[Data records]
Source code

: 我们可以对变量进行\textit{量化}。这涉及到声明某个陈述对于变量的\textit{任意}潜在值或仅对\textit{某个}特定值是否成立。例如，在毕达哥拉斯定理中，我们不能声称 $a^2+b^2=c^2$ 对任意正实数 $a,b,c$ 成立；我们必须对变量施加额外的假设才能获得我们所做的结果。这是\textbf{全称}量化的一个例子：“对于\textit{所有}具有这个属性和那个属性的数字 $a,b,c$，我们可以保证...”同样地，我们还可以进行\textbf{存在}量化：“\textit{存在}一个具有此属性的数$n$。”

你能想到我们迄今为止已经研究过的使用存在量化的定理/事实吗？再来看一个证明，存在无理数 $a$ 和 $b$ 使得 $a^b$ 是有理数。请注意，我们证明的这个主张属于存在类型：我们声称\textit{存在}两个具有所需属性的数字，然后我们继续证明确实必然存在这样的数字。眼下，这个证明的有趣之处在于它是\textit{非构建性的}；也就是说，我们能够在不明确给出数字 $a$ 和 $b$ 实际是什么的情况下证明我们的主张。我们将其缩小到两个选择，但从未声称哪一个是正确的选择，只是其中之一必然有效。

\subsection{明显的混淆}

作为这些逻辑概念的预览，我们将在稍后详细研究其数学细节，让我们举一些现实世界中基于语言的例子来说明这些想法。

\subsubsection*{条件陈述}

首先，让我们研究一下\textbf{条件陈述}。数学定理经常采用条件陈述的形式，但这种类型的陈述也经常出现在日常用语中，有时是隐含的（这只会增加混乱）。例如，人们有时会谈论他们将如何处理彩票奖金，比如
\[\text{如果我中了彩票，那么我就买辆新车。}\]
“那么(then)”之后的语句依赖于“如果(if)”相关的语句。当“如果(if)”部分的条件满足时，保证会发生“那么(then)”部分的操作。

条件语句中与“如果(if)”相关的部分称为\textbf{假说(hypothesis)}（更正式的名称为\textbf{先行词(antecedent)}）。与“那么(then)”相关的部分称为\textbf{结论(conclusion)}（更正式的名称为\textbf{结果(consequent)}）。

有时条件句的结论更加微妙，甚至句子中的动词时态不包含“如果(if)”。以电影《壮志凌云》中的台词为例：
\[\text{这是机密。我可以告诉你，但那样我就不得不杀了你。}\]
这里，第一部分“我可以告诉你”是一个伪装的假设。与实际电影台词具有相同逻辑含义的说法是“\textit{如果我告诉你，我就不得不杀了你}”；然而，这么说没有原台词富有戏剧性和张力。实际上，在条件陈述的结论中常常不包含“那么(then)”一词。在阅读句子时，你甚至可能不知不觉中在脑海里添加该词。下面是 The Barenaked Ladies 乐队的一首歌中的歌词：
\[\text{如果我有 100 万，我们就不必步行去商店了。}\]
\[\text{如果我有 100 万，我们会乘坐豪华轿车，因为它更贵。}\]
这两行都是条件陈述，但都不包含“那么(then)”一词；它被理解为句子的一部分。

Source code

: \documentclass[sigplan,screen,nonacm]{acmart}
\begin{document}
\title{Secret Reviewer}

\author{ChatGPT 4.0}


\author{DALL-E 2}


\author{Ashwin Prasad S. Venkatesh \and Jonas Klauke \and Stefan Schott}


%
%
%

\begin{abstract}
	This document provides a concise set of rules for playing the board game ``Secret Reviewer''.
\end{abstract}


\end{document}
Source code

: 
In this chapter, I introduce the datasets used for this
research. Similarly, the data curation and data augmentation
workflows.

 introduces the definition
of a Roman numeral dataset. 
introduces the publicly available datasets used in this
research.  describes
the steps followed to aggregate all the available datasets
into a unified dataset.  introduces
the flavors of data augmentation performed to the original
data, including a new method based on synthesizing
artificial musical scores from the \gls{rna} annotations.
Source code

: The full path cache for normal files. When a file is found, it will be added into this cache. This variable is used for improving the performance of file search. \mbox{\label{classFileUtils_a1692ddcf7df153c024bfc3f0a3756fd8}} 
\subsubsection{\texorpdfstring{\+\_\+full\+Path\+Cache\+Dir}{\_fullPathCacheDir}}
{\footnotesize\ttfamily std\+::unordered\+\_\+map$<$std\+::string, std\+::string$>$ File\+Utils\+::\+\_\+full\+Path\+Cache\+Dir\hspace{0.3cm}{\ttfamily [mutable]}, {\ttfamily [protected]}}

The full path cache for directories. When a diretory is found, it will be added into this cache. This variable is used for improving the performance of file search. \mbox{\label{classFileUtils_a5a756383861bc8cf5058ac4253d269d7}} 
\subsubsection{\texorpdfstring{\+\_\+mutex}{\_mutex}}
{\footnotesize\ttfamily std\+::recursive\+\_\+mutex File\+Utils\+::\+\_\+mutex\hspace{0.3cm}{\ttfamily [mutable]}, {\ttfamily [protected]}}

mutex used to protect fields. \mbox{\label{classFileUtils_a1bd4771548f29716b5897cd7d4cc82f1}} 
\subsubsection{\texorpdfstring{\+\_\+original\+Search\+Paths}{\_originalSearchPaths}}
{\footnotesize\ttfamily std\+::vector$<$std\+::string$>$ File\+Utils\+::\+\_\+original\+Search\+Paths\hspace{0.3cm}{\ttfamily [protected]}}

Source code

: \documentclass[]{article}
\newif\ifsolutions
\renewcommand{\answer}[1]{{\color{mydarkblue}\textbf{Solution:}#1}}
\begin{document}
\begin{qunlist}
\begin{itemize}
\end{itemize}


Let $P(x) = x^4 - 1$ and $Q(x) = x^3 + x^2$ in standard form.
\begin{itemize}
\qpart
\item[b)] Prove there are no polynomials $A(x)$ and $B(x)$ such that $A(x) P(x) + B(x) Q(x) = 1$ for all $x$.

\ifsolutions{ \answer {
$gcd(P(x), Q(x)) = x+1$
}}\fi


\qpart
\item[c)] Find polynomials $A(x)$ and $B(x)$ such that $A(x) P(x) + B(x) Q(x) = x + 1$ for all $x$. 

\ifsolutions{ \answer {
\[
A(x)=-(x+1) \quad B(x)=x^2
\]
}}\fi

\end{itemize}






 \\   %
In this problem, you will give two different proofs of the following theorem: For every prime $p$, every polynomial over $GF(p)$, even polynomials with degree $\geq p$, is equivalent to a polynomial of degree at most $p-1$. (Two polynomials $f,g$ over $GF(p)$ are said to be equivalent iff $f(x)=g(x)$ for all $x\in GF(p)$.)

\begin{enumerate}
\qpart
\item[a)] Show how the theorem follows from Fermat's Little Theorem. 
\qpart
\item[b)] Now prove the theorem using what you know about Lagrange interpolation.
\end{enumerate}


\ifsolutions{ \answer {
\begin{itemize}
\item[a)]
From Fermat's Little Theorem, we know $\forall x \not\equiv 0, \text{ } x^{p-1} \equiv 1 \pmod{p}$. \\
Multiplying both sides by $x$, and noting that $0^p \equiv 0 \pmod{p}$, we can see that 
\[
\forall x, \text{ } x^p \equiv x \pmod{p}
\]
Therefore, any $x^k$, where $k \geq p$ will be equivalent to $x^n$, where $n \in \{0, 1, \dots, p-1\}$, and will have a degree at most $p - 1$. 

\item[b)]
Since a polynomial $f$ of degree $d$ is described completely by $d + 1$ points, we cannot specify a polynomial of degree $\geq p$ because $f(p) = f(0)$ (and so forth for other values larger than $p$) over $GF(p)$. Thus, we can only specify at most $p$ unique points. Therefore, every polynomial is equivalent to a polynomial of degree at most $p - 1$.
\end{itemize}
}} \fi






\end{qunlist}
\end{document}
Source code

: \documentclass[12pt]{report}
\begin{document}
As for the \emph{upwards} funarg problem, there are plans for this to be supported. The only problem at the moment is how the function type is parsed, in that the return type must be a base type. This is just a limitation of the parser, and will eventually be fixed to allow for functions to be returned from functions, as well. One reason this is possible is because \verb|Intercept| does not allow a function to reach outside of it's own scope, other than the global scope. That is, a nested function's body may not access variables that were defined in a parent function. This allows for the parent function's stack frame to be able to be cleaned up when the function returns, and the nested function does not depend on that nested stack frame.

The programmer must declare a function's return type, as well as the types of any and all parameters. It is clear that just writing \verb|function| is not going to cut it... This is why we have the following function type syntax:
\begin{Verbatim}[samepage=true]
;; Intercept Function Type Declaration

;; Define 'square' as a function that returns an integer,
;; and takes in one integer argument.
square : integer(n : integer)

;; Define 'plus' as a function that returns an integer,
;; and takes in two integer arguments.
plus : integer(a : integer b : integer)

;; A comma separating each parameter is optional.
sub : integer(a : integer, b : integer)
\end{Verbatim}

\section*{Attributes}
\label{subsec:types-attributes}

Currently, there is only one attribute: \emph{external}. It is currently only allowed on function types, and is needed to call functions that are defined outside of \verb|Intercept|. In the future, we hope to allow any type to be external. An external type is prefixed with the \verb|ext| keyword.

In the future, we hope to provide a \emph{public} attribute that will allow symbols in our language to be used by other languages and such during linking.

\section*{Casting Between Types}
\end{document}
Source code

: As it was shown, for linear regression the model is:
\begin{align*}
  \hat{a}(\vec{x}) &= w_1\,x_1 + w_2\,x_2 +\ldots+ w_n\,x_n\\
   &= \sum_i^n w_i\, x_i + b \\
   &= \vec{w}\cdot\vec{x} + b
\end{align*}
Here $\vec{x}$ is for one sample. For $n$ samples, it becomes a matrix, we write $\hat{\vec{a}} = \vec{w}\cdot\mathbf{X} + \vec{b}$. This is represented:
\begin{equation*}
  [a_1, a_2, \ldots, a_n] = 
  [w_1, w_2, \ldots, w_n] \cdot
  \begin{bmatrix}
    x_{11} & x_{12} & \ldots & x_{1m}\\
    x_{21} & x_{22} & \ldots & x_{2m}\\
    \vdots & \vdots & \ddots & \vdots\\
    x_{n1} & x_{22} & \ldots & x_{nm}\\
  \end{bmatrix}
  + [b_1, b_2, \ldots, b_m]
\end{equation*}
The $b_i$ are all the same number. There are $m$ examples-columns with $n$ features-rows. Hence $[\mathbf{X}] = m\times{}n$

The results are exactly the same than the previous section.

#### What you have to do:
Return each line of the entries that holds the string "future".

#### Expected answer:
Currently, there is only one attribute: \emph{external}. It is currently only allowed on function types, and is needed to call functions that are defined outside of \verb|Intercept|. In the future, we hope to allow any type to be external. An external type is prefixed with the \verb|ext| keyword.
In the future, we hope to provide a \emph{public} attribute that will allow symbols in our language to be used by other languages and such during linking.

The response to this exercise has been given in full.